# Exercise instructions
Pictures are not part of the copy; retype all the records below exactly.

# Input data
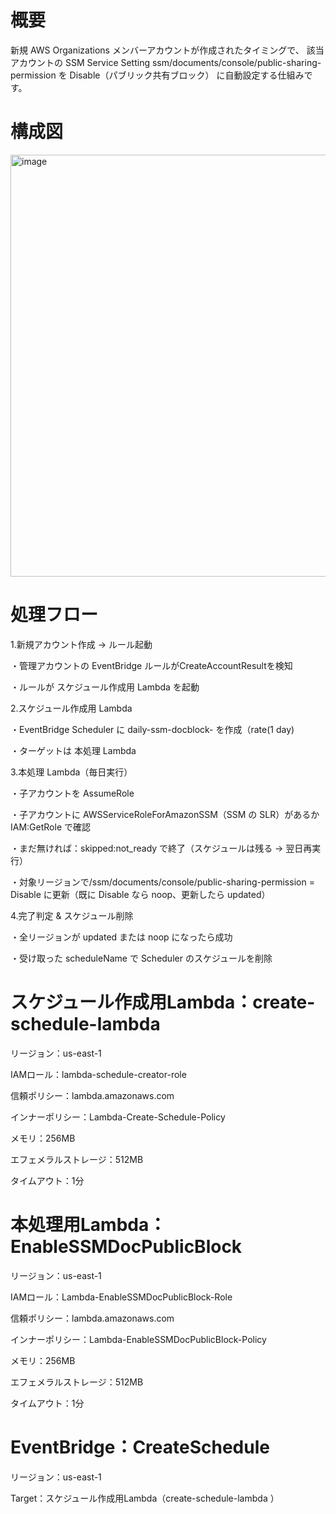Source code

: # 概要
新規 AWS Organizations メンバーアカウントが作成されたタイミングで、
該当アカウントの SSM Service Setting
ssm/documents/console/public-sharing-permission を Disable（パブリック共有ブロック） に自動設定する仕組みです。

# 構成図
<img width="1014" height="675" alt="image" src="https://github.com/user-attachments/assets/7e714f15-2f96-4055-8e76-d3b95d2257e9" />

# 処理フロー
1.新規アカウント作成 → ルール起動

・管理アカウントの EventBridge ルールがCreateAccountResultを検知

・ルールが スケジュール作成用 Lambda を起動

2.スケジュール作成用 Lambda

・EventBridge Scheduler に daily-ssm-docblock-<accountId> を作成（rate(1 day)

・ターゲットは 本処理 Lambda

3.本処理 Lambda（毎日実行）

・子アカウントを AssumeRole

・子アカウントに AWSServiceRoleForAmazonSSM（SSM の SLR）があるか IAM:GetRole で確認

・まだ無ければ：skipped:not_ready で終了（スケジュールは残る → 翌日再実行）

・対象リージョンで/ssm/documents/console/public-sharing-permission = Disable に更新（既に Disable なら noop、更新したら updated）

4.完了判定 & スケジュール削除

・全リージョンが updated または noop になったら成功

・受け取った scheduleName で Scheduler のスケジュールを削除

# スケジュール作成用Lambda：create-schedule-lambda
リージョン：us-east-1

IAMロール：lambda-schedule-creator-role 

信頼ポリシー：lambda.amazonaws.com

インナーポリシー：Lambda-Create-Schedule-Policy

メモリ：256MB

エフェメラルストレージ：512MB

タイムアウト：1分

# 本処理用Lambda：EnableSSMDocPublicBlock
リージョン：us-east-1

IAMロール：Lambda-EnableSSMDocPublicBlock-Role 

信頼ポリシー：lambda.amazonaws.com

インナーポリシー：Lambda-EnableSSMDocPublicBlock-Policy

メモリ：256MB

エフェメラルストレージ：512MB

タイムアウト：1分

# EventBridge：CreateSchedule
リージョン：us-east-1

Target：スケジュール作成用Lambda（create-schedule-lambda ）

# Response for this exercise
Source code

: # 概要
新規 AWS Organizations メンバーアカウントが作成されたタイミングで、
該当アカウントの SSM Service Setting
ssm/documents/console/public-sharing-permission を Disable（パブリック共有ブロック） に自動設定する仕組みです。

# 構成図
<img width="1014" height="675" alt="image" src="https://github.com/user-attachments/assets/7e714f15-2f96-4055-8e76-d3b95d2257e9" />

# 処理フロー
1.新規アカウント作成 → ルール起動

・管理アカウントの EventBridge ルールがCreateAccountResultを検知

・ルールが スケジュール作成用 Lambda を起動

2.スケジュール作成用 Lambda

・EventBridge Scheduler に daily-ssm-docblock-<accountId> を作成（rate(1 day)

・ターゲットは 本処理 Lambda

3.本処理 Lambda（毎日実行）

・子アカウントを AssumeRole

・子アカウントに AWSServiceRoleForAmazonSSM（SSM の SLR）があるか IAM:GetRole で確認

・まだ無ければ：skipped:not_ready で終了（スケジュールは残る → 翌日再実行）

・対象リージョンで/ssm/documents/console/public-sharing-permission = Disable に更新（既に Disable なら noop、更新したら updated）

4.完了判定 & スケジュール削除

・全リージョンが updated または noop になったら成功

・受け取った scheduleName で Scheduler のスケジュールを削除

# スケジュール作成用Lambda：create-schedule-lambda
リージョン：us-east-1

IAMロール：lambda-schedule-creator-role 

信頼ポリシー：lambda.amazonaws.com

インナーポリシー：Lambda-Create-Schedule-Policy

メモリ：256MB

エフェメラルストレージ：512MB

タイムアウト：1分

# 本処理用Lambda：EnableSSMDocPublicBlock
リージョン：us-east-1

IAMロール：Lambda-EnableSSMDocPublicBlock-Role 

信頼ポリシー：lambda.amazonaws.com

インナーポリシー：Lambda-EnableSSMDocPublicBlock-Policy

メモリ：256MB

エフェメラルストレージ：512MB

タイムアウト：1分

# EventBridge：CreateSchedule
リージョン：us-east-1

Target：スケジュール作成用Lambda（create-schedule-lambda ）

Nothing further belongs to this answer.